### Task description
Below are the entries. Transcribe exactly the lines from the one with "It only uses" through the one with "### Requirements", ends included, and leave out all others.

(Stored data Opens)

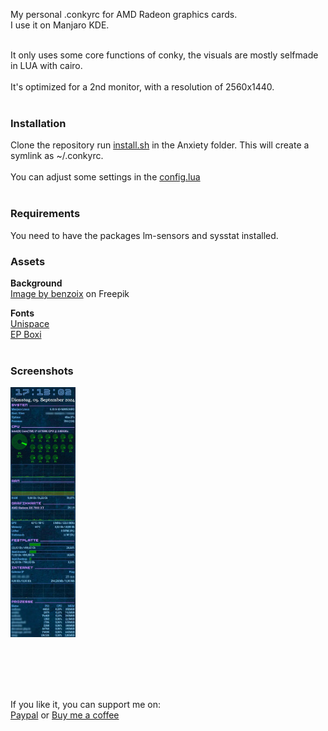 My personal .conkyrc for AMD Radeon graphics cards.<br />
I use it on Manjaro KDE.<br /><br />

It only uses some core functions of conky, the visuals are mostly selfmade in LUA with cairo.<br /><br />
It's optimized for a 2nd monitor, with a resolution of 2560x1440.<br /><br />

### Installation
Clone the repository run <a href="https://github.com/RomanDrechsel/.conkyrc/blob/main/Anxiety/install.sh">install.sh</a> in the Anxiety folder. This will create a symlink as ~/.conkyrc.<br /><br />
You can adjust some settings in the <a href="https://github.com/RomanDrechsel/.conkyrc/blob/main/Anxiety/config.lua">config.lua</a><br /><br />

### Requirements
You need to have the packages lm-sensors and sysstat installed.

### Assets
**Background**<br />
<a href="https://www.freepik.com/free-photo/empty-dark-concrete-wall-room-studio-background-floor-perspective-with-blue-soft-light-displays_31367949.htm">Image by benzoix</a> on Freepik<br />

**Fonts**<br />
<a href="https://www.1001freefonts.com/unispace.font">Unispace</a><br />
<a href="https://www.1001fonts.com/ep-boxi-font.html">EP Boxi</a><br /><br />

### Screenshots
<a href="Screenshots/screenshot.jpg" target="_blank"><img src="Screenshots/screenshot.jpg" height="400" alt="Anxiety"></a><br /><br />

<br /><br /><br />

If you like it, you can support me on:<br />
[Paypal](https://paypal.me/RomanDrechsel) or [Buy me a coffee](https://www.buymeacoffee.com/romandrechsel)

(Stored data Closes)

### Your solution
It only uses some core functions of conky, the visuals are mostly selfmade in LUA with cairo.<br /><br />
It's optimized for a 2nd monitor, with a resolution of 2560x1440.<br /><br />

### Installation
Clone the repository run <a href="https://github.com/RomanDrechsel/.conkyrc/blob/main/Anxiety/install.sh">install.sh</a> in the Anxiety folder. This will create a symlink as ~/.conkyrc.<br /><br />
You can adjust some settings in the <a href="https://github.com/RomanDrechsel/.conkyrc/blob/main/Anxiety/config.lua">config.lua</a><br /><br />

### Requirements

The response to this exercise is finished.